__WHAT IS EXPECTED__: Reproduce everything from the line that contains "like 'FHEM' or 'openHAB'" down to the line that contains "Updated Core-tools to" in the listing below, word for word and nothing more. Leave the pictures out.

------ SUPPLIED DATA

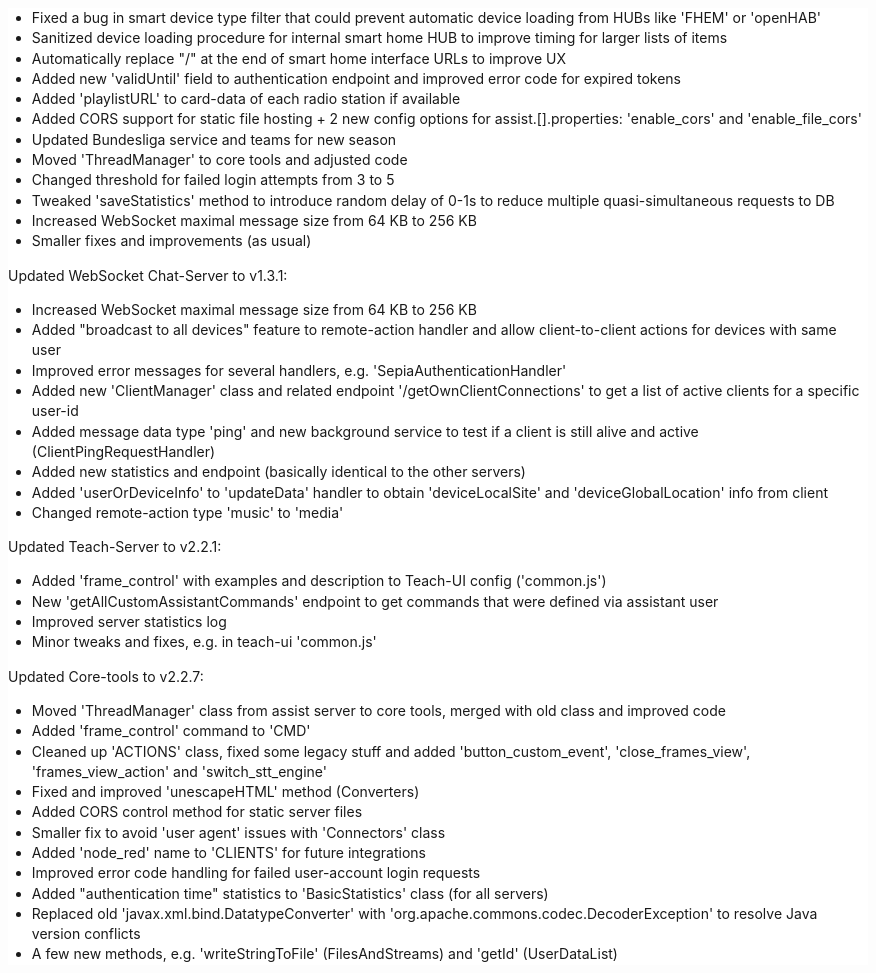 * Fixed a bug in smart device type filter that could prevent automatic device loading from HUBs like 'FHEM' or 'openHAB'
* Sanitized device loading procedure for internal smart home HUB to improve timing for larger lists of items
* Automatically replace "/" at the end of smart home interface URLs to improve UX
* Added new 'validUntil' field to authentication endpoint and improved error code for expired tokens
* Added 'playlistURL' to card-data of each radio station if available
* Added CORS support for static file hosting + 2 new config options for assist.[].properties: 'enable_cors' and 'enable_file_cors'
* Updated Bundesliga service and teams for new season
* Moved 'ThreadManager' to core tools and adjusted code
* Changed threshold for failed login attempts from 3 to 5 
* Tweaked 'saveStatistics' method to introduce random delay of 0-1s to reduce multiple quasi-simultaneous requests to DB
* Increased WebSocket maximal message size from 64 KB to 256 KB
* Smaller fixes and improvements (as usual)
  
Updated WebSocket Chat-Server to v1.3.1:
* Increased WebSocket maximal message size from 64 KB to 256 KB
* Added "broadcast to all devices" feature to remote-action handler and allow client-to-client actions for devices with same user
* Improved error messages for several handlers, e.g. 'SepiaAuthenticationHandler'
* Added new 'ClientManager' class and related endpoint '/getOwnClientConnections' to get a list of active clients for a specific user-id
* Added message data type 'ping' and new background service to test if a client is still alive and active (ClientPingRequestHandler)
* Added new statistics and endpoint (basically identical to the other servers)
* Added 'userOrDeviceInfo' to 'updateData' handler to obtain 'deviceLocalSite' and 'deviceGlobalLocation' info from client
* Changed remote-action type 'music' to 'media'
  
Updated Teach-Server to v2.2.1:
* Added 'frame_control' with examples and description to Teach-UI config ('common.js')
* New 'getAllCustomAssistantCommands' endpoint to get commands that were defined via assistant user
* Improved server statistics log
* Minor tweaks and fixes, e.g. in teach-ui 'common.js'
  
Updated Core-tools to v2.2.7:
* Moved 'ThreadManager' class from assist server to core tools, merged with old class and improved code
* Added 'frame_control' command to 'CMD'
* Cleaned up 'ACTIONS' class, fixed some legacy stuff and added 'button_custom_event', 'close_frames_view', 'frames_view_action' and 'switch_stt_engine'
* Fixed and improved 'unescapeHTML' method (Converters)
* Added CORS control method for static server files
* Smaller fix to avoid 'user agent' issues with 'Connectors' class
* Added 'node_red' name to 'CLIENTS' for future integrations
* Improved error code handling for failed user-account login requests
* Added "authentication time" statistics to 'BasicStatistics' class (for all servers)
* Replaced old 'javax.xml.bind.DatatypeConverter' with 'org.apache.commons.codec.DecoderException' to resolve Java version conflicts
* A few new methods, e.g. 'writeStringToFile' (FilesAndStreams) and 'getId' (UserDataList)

------------
------ SUPPLIED DATA

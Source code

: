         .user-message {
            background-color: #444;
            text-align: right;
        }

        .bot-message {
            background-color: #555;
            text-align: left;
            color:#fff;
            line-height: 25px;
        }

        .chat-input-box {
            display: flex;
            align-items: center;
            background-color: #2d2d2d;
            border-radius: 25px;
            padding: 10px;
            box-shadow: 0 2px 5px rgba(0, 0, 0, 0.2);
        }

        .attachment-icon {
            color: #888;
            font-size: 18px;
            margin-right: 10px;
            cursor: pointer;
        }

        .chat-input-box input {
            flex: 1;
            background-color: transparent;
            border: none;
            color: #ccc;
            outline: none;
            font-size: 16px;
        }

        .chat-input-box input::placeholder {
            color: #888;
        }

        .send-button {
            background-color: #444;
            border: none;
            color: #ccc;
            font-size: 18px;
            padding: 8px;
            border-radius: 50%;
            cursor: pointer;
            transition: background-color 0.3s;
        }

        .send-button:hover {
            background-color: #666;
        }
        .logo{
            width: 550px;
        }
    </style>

------------

__RESULT BELOW__:
 * Fixed a bug in smart device type filter that could prevent automatic device loading from HUBs like 'FHEM' or 'openHAB'
* Sanitized device loading procedure for internal smart home HUB to improve timing for larger lists of items
* Automatically replace "/" at the end of smart home interface URLs to improve UX
* Added new 'validUntil' field to authentication endpoint and improved error code for expired tokens
* Added 'playlistURL' to card-data of each radio station if available
* Added CORS support for static file hosting + 2 new config options for assist.[].properties: 'enable_cors' and 'enable_file_cors'
* Updated Bundesliga service and teams for new season
* Moved 'ThreadManager' to core tools and adjusted code
* Changed threshold for failed login attempts from 3 to 5 
* Tweaked 'saveStatistics' method to introduce random delay of 0-1s to reduce multiple quasi-simultaneous requests to DB
* Increased WebSocket maximal message size from 64 KB to 256 KB
* Smaller fixes and improvements (as usual)
  
Updated WebSocket Chat-Server to v1.3.1:
* Increased WebSocket maximal message size from 64 KB to 256 KB
* Added "broadcast to all devices" feature to remote-action handler and allow client-to-client actions for devices with same user
* Improved error messages for several handlers, e.g. 'SepiaAuthenticationHandler'
* Added new 'ClientManager' class and related endpoint '/getOwnClientConnections' to get a list of active clients for a specific user-id
* Added message data type 'ping' and new background service to test if a client is still alive and active (ClientPingRequestHandler)
* Added new statistics and endpoint (basically identical to the other servers)
* Added 'userOrDeviceInfo' to 'updateData' handler to obtain 'deviceLocalSite' and 'deviceGlobalLocation' info from client
* Changed remote-action type 'music' to 'media'
  
Updated Teach-Server to v2.2.1:
* Added 'frame_control' with examples and description to Teach-UI config ('common.js')
* New 'getAllCustomAssistantCommands' endpoint to get commands that were defined via assistant user
* Improved server statistics log
* Minor tweaks and fixes, e.g. in teach-ui 'common.js'
  
Updated Core-tools to v2.2.7:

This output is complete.